Box fans humidified sweat into tropical mists. The floor was sticky. The ceiling was drippy.
The panic was real and you could read it in their eyes.
In this classroom, at an L-shaped teacher’s desk behind a force field, sat the five members of the local school board. They were here ostensibly to do a Q&A with parents about the upcoming board election. Normally, this was a quick, routine, check-the-boxes procedure.
Normally.
Now there was controversy. There was drama. This would be the most competitive school board election ever, and it was all because of their newest lightning rod of a member.
Jade Hart bobbed a toddler on her knee, smiling her smirky smile, hair-sprayed, perfumed, in a black dress and white blouse. The two-year-old pointed at the Vote Jade posters plastered on the wall. Jade beamed. “Yes sweety, that’s good, that’s very good.” She put his hand on her cheek and melted in his touch.
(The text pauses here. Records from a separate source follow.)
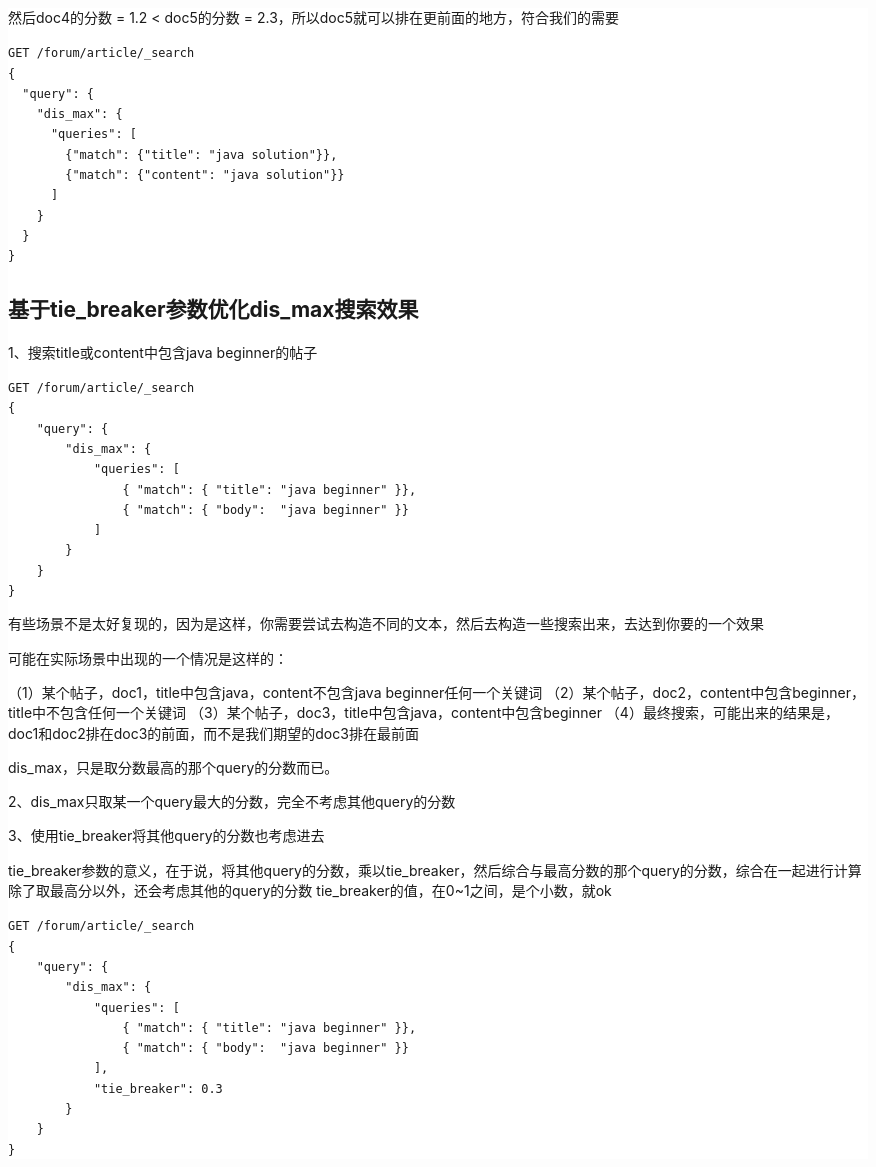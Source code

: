 然后doc4的分数 = 1.2 < doc5的分数 = 2.3，所以doc5就可以排在更前面的地方，符合我们的需要
```
GET /forum/article/_search
{
  "query": {
    "dis_max": {
      "queries": [
        {"match": {"title": "java solution"}},
        {"match": {"content": "java solution"}}
      ]
    }
  }
}
```


## 基于tie_breaker参数优化dis_max搜索效果

1、搜索title或content中包含java beginner的帖子
```
GET /forum/article/_search
{
    "query": {
        "dis_max": {
            "queries": [
                { "match": { "title": "java beginner" }},
                { "match": { "body":  "java beginner" }}
            ]
        }
    }
}
```

有些场景不是太好复现的，因为是这样，你需要尝试去构造不同的文本，然后去构造一些搜索出来，去达到你要的一个效果

可能在实际场景中出现的一个情况是这样的：

（1）某个帖子，doc1，title中包含java，content不包含java beginner任何一个关键词
（2）某个帖子，doc2，content中包含beginner，title中不包含任何一个关键词
（3）某个帖子，doc3，title中包含java，content中包含beginner
（4）最终搜索，可能出来的结果是，doc1和doc2排在doc3的前面，而不是我们期望的doc3排在最前面

dis_max，只是取分数最高的那个query的分数而已。

2、dis_max只取某一个query最大的分数，完全不考虑其他query的分数

3、使用tie_breaker将其他query的分数也考虑进去

tie_breaker参数的意义，在于说，将其他query的分数，乘以tie_breaker，然后综合与最高分数的那个query的分数，综合在一起进行计算
除了取最高分以外，还会考虑其他的query的分数
tie_breaker的值，在0~1之间，是个小数，就ok

```
GET /forum/article/_search
{
    "query": {
        "dis_max": {
            "queries": [
                { "match": { "title": "java beginner" }},
                { "match": { "body":  "java beginner" }}
            ],
            "tie_breaker": 0.3
        }
    }
}
```
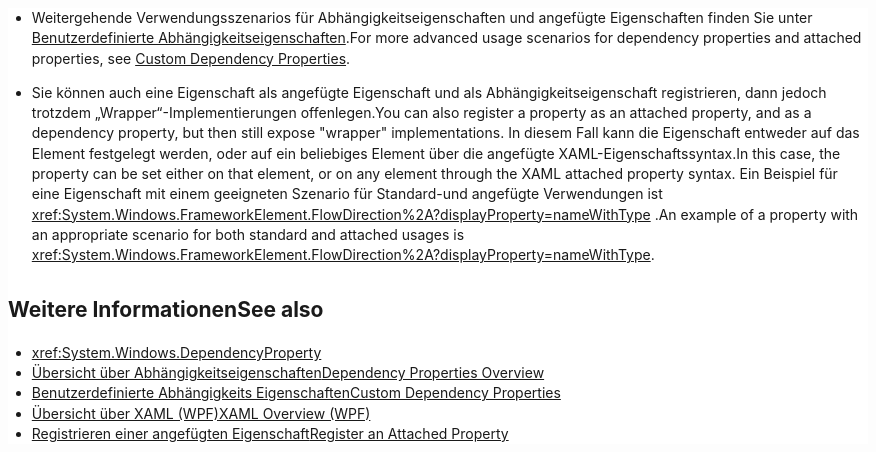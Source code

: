 - <span data-ttu-id="f6200-210">Weitergehende Verwendungsszenarios für Abhängigkeitseigenschaften und angefügte Eigenschaften finden Sie unter [Benutzerdefinierte Abhängigkeitseigenschaften](custom-dependency-properties.md).</span><span class="sxs-lookup"><span data-stu-id="f6200-210">For more advanced usage scenarios for dependency properties and attached properties, see [Custom Dependency Properties](custom-dependency-properties.md).</span></span>

- <span data-ttu-id="f6200-211">Sie können auch eine Eigenschaft als angefügte Eigenschaft und als Abhängigkeitseigenschaft registrieren, dann jedoch trotzdem „Wrapper“-Implementierungen offenlegen.</span><span class="sxs-lookup"><span data-stu-id="f6200-211">You can also register a property as an attached property, and as a dependency property, but then still expose "wrapper" implementations.</span></span> <span data-ttu-id="f6200-212">In diesem Fall kann die Eigenschaft entweder auf das Element festgelegt werden, oder auf ein beliebiges Element über die angefügte XAML-Eigenschaftssyntax.</span><span class="sxs-lookup"><span data-stu-id="f6200-212">In this case, the property can be set either on that element, or on any element through the XAML attached property syntax.</span></span> <span data-ttu-id="f6200-213">Ein Beispiel für eine Eigenschaft mit einem geeigneten Szenario für Standard-und angefügte Verwendungen ist <xref:System.Windows.FrameworkElement.FlowDirection%2A?displayProperty=nameWithType> .</span><span class="sxs-lookup"><span data-stu-id="f6200-213">An example of a property with an appropriate scenario for both standard and attached usages is <xref:System.Windows.FrameworkElement.FlowDirection%2A?displayProperty=nameWithType>.</span></span>

## <a name="see-also"></a><span data-ttu-id="f6200-214">Weitere Informationen</span><span class="sxs-lookup"><span data-stu-id="f6200-214">See also</span></span>

- <xref:System.Windows.DependencyProperty>
- [<span data-ttu-id="f6200-215">Übersicht über Abhängigkeitseigenschaften</span><span class="sxs-lookup"><span data-stu-id="f6200-215">Dependency Properties Overview</span></span>](dependency-properties-overview.md)
- [<span data-ttu-id="f6200-216">Benutzerdefinierte Abhängigkeits Eigenschaften</span><span class="sxs-lookup"><span data-stu-id="f6200-216">Custom Dependency Properties</span></span>](custom-dependency-properties.md)
- [<span data-ttu-id="f6200-217">Übersicht über XAML (WPF)</span><span class="sxs-lookup"><span data-stu-id="f6200-217">XAML Overview (WPF)</span></span>](../../../desktop-wpf/fundamentals/xaml.md)
- [<span data-ttu-id="f6200-218">Registrieren einer angefügten Eigenschaft</span><span class="sxs-lookup"><span data-stu-id="f6200-218">Register an Attached Property</span></span>](how-to-register-an-attached-property.md)
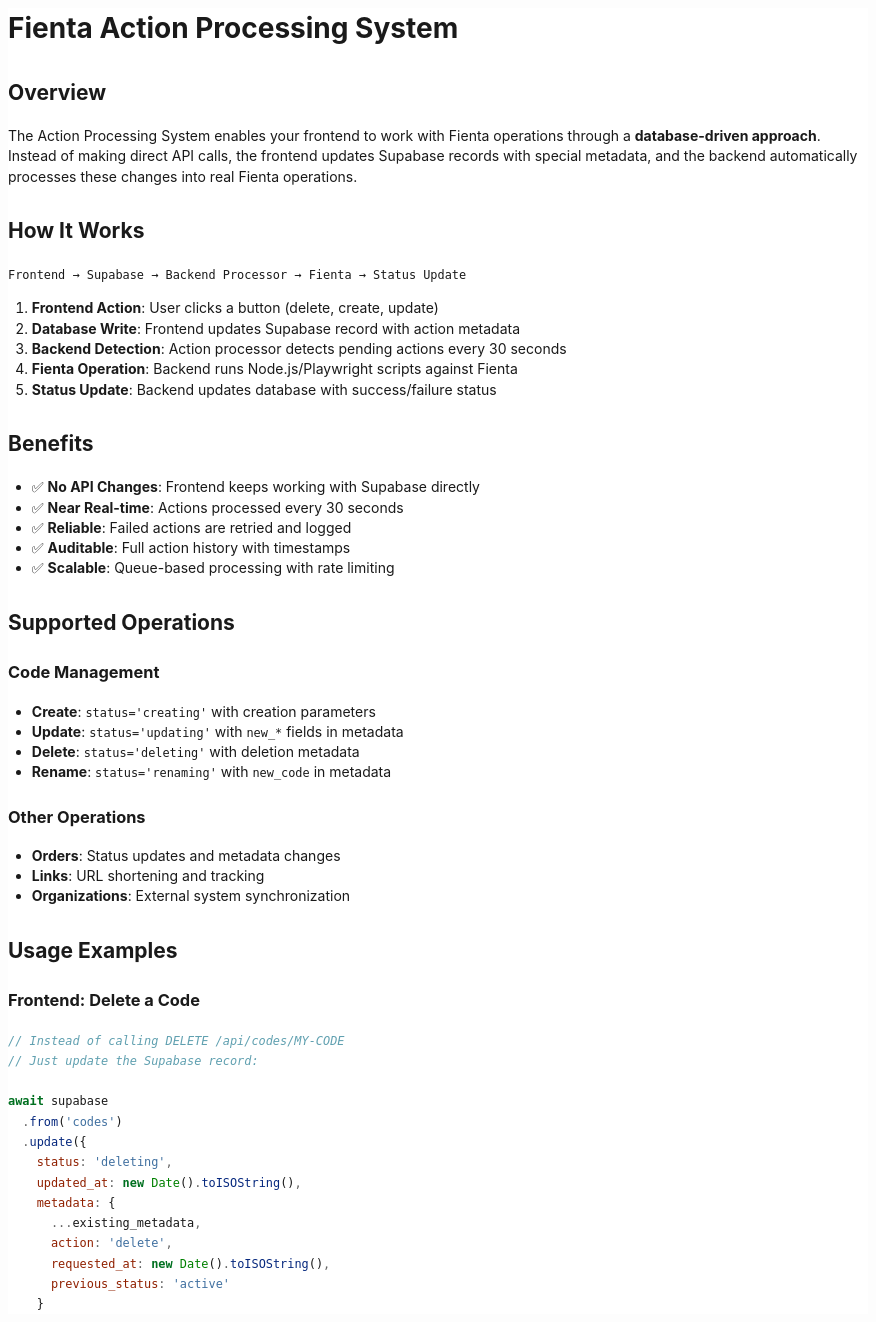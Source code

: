 # Fienta Action Processing System

## Overview

The Action Processing System enables your frontend to work with Fienta operations through a **database-driven approach**. Instead of making direct API calls, the frontend updates Supabase records with special metadata, and the backend automatically processes these changes into real Fienta operations.

## How It Works

```
Frontend → Supabase → Backend Processor → Fienta → Status Update
```

1. **Frontend Action**: User clicks a button (delete, create, update)
2. **Database Write**: Frontend updates Supabase record with action metadata
3. **Backend Detection**: Action processor detects pending actions every 30 seconds
4. **Fienta Operation**: Backend runs Node.js/Playwright scripts against Fienta
5. **Status Update**: Backend updates database with success/failure status

## Benefits

- ✅ **No API Changes**: Frontend keeps working with Supabase directly
- ✅ **Near Real-time**: Actions processed every 30 seconds
- ✅ **Reliable**: Failed actions are retried and logged
- ✅ **Auditable**: Full action history with timestamps
- ✅ **Scalable**: Queue-based processing with rate limiting

## Supported Operations

### Code Management
- **Create**: `status='creating'` with creation parameters
- **Update**: `status='updating'` with `new_*` fields in metadata
- **Delete**: `status='deleting'` with deletion metadata
- **Rename**: `status='renaming'` with `new_code` in metadata

### Other Operations
- **Orders**: Status updates and metadata changes
- **Links**: URL shortening and tracking
- **Organizations**: External system synchronization

## Usage Examples

### Frontend: Delete a Code

```javascript
// Instead of calling DELETE /api/codes/MY-CODE
// Just update the Supabase record:

await supabase
  .from('codes')
  .update({
    status: 'deleting',
    updated_at: new Date().toISOString(),
    metadata: {
      ...existing_metadata,
      action: 'delete',
      requested_at: new Date().toISOString(),
      previous_status: 'active'
    }
```
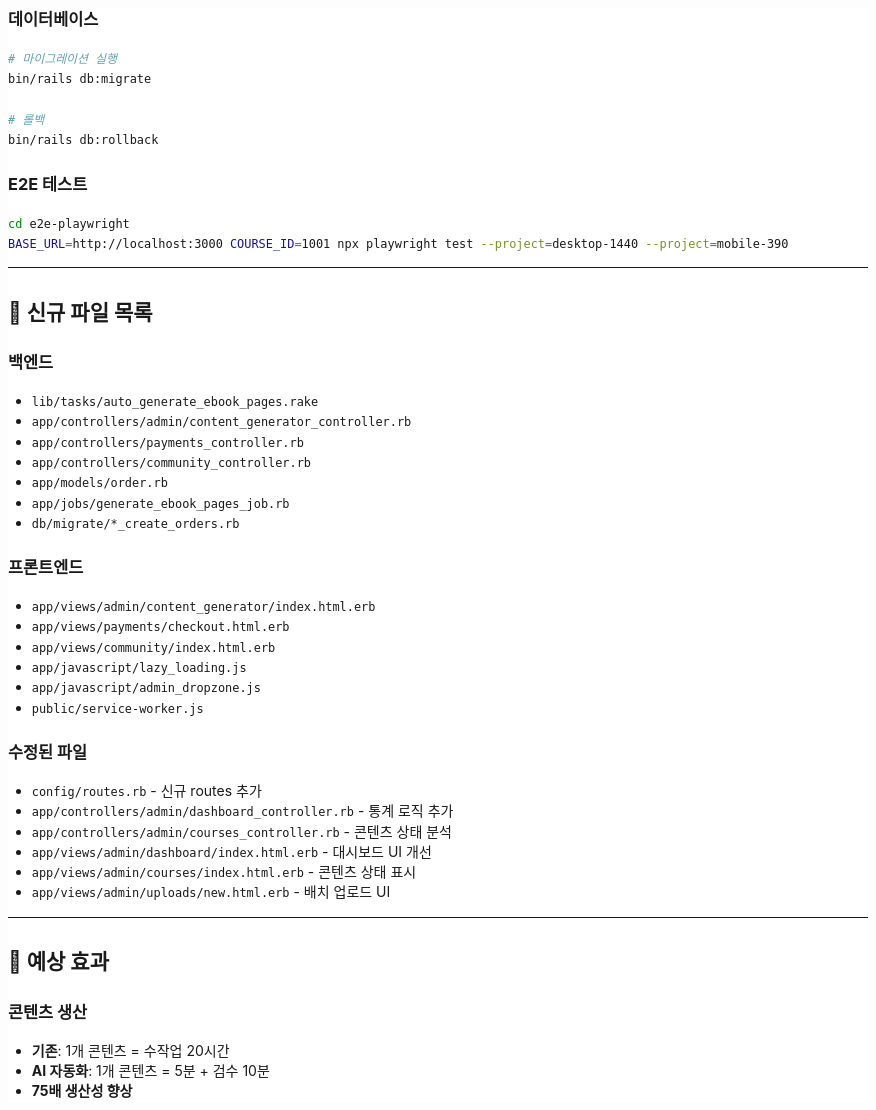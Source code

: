 ### 데이터베이스
```bash
# 마이그레이션 실행
bin/rails db:migrate

# 롤백
bin/rails db:rollback
```

### E2E 테스트
```bash
cd e2e-playwright
BASE_URL=http://localhost:3000 COURSE_ID=1001 npx playwright test --project=desktop-1440 --project=mobile-390
```

---

## 📁 신규 파일 목록

### 백엔드
- `lib/tasks/auto_generate_ebook_pages.rake`
- `app/controllers/admin/content_generator_controller.rb`
- `app/controllers/payments_controller.rb`
- `app/controllers/community_controller.rb`
- `app/models/order.rb`
- `app/jobs/generate_ebook_pages_job.rb`
- `db/migrate/*_create_orders.rb`

### 프론트엔드
- `app/views/admin/content_generator/index.html.erb`
- `app/views/payments/checkout.html.erb`
- `app/views/community/index.html.erb`
- `app/javascript/lazy_loading.js`
- `app/javascript/admin_dropzone.js`
- `public/service-worker.js`

### 수정된 파일
- `config/routes.rb` - 신규 routes 추가
- `app/controllers/admin/dashboard_controller.rb` - 통계 로직 추가
- `app/controllers/admin/courses_controller.rb` - 콘텐츠 상태 분석
- `app/views/admin/dashboard/index.html.erb` - 대시보드 UI 개선
- `app/views/admin/courses/index.html.erb` - 콘텐츠 상태 표시
- `app/views/admin/uploads/new.html.erb` - 배치 업로드 UI

---

## 🎯 예상 효과

### 콘텐츠 생산
- **기존**: 1개 콘텐츠 = 수작업 20시간
- **AI 자동화**: 1개 콘텐츠 = 5분 + 검수 10분
- **75배 생산성 향상**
As various concerned community members crowded in, the parents got to sit at little kid desks in little kid chairs, babbling little kid words at her. Jade cupped her ear as if hard of hearing. The tweaked force field let no less than semi-complete sentences through to her table. No cursing. No slang. No late-night, holiday special rantings from your uncle.
“Look, Mrs. Jade, were you a Jedi or not?” shouted a dull-eyed man at the front.
Jade tore her eyes from the child. “What is your name sir?”
“Harold’s my name. Harold Dodders.”
“Well Mr. Harold, good of you to come.” She cleared her throat. “I was once an initiate of the Jedi Order long ago.”
Mr. Harold slapped his knee. “I knew it. Y'all Jedi blew up the space station.”
“I had nothing to do with that, Mr. Harold. The Jedi kidnapped me as a child.” Jade teared up, sniffing. “I had to say a pledge of allegiance to the Jedi flag every day, breakfast, lunch, and dinner.”
A misinformed parent: “I heard they kicked you out?”
Jade gazed down at the bundle of love on her knee. “I wanted to have kids, and the Jedi Order wouldn’t allow it.” She wiped away the tiniest tear. “I’m sure they aren’t behind the destruction of our space station”—she shook her head hard ten times—”strike it from your minds my fellow Veronans, it’s too brutish and blundering, too incompetent, and when have the Jedi ever been incompetent? That’s why we need educated, young minds to sniff out the truth.”